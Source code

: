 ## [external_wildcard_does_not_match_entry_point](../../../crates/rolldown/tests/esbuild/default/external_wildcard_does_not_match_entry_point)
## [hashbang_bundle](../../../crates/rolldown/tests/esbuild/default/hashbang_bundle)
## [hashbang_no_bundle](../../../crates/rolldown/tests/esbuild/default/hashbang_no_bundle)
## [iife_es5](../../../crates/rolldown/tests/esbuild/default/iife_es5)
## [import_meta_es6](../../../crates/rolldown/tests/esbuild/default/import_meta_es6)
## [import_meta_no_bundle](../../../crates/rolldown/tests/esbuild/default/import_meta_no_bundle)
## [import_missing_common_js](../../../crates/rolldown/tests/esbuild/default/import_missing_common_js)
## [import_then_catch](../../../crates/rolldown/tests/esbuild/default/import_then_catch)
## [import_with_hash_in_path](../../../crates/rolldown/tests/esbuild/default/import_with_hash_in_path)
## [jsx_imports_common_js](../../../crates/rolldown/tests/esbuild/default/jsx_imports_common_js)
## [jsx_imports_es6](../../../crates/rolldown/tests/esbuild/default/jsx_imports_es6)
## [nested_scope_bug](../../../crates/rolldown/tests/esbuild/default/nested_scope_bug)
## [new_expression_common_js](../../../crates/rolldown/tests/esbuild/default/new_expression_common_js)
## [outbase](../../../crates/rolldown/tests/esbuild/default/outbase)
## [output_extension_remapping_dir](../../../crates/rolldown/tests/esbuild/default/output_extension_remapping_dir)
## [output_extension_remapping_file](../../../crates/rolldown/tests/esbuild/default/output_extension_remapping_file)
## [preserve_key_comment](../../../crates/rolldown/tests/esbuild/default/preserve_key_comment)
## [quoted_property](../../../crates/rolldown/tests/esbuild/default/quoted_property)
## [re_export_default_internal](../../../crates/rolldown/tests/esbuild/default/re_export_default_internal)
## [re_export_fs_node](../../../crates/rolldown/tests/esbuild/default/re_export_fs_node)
**********
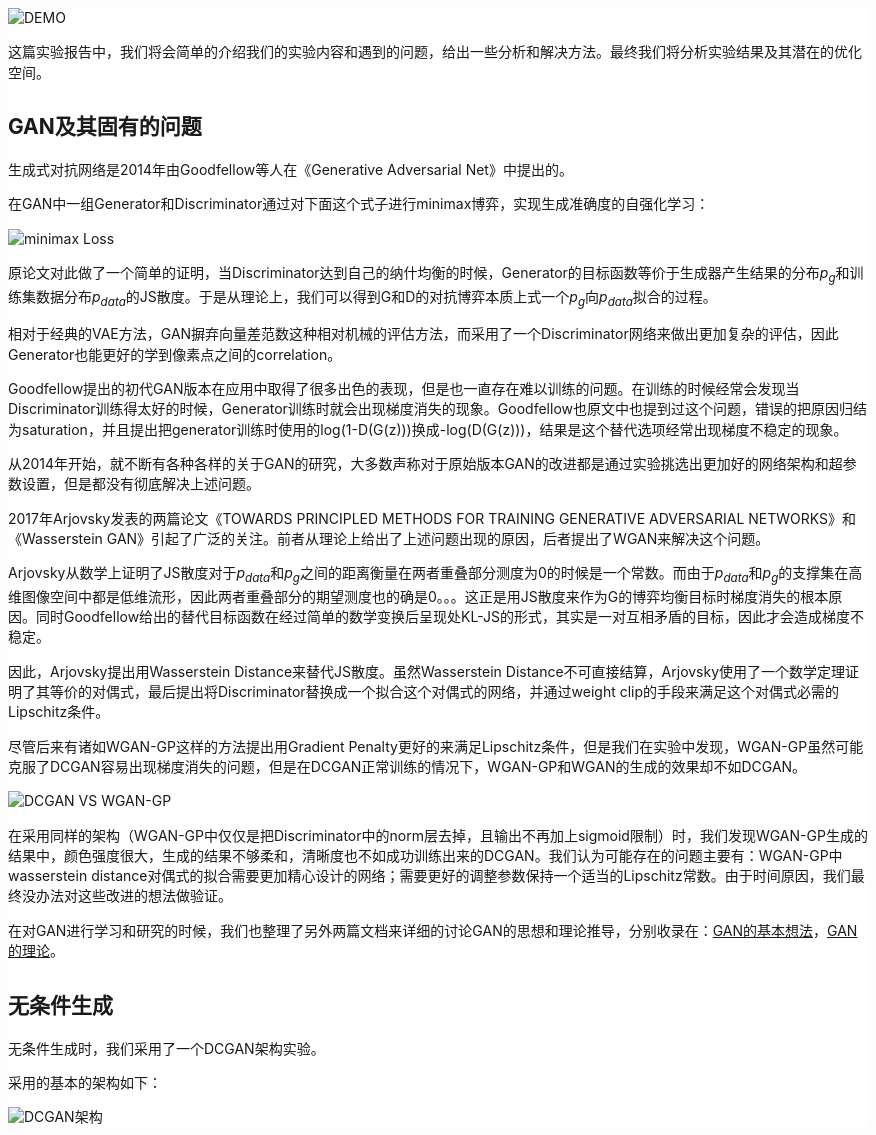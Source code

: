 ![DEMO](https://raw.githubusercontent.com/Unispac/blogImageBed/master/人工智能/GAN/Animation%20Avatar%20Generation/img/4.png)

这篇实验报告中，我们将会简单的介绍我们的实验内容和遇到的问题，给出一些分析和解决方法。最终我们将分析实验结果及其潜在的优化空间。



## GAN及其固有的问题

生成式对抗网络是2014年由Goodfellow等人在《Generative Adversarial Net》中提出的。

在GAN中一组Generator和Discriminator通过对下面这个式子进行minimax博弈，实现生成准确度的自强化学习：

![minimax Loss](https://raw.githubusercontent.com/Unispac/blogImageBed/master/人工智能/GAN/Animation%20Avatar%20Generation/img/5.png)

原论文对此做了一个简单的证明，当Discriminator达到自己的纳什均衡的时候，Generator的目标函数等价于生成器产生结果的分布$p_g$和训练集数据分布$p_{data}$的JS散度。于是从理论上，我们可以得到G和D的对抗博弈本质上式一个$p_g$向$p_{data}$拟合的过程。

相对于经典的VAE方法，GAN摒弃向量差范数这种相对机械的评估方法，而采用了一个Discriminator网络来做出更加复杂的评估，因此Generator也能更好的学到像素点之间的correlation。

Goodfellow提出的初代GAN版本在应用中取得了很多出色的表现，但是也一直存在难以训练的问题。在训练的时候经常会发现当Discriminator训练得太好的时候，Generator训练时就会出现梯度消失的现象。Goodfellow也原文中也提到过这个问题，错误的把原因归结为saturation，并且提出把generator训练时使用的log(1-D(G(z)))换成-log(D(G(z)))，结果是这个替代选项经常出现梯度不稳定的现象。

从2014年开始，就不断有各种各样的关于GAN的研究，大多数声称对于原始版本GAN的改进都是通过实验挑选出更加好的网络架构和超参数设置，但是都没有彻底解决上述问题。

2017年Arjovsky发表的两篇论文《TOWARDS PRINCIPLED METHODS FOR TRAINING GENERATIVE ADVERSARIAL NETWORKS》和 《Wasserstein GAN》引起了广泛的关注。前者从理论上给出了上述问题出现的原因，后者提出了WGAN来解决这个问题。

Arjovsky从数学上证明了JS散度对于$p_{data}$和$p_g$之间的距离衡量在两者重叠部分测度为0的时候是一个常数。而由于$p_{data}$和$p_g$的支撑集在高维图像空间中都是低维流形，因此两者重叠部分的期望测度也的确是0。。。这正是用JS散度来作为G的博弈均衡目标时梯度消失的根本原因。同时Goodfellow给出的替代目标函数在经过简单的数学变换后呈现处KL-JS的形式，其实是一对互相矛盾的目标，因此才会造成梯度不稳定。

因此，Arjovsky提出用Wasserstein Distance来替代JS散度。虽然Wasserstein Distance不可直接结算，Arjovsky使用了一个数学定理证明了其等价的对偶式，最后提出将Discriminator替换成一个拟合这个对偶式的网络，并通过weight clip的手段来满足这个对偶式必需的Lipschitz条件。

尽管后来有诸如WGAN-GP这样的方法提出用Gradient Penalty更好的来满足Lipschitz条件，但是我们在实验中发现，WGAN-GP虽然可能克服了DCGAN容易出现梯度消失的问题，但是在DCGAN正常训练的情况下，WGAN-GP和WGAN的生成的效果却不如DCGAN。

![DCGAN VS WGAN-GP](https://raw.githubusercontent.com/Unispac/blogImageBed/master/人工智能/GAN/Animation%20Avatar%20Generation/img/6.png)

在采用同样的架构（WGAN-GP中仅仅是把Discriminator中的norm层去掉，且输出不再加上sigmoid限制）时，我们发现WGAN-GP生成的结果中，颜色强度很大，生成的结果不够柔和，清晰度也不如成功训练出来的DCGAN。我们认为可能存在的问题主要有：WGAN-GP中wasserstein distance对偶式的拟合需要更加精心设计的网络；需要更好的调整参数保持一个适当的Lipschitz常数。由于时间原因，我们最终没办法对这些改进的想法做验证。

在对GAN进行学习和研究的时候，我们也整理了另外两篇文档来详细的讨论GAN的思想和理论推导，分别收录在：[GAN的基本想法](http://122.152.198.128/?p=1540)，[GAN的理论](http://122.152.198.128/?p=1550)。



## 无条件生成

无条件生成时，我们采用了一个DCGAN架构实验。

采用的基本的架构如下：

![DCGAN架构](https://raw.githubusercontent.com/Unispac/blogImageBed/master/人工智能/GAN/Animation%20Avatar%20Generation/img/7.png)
**********
**Activity:** Each line above that includes "Animation" should be shown.

**Output for this task:**
: ![DEMO](https://raw.githubusercontent.com/Unispac/blogImageBed/master/人工智能/GAN/Animation%20Avatar%20Generation/img/4.png)
![minimax Loss](https://raw.githubusercontent.com/Unispac/blogImageBed/master/人工智能/GAN/Animation%20Avatar%20Generation/img/5.png)
![DCGAN VS WGAN-GP](https://raw.githubusercontent.com/Unispac/blogImageBed/master/人工智能/GAN/Animation%20Avatar%20Generation/img/6.png)
![DCGAN架构](https://raw.githubusercontent.com/Unispac/blogImageBed/master/人工智能/GAN/Animation%20Avatar%20Generation/img/7.png)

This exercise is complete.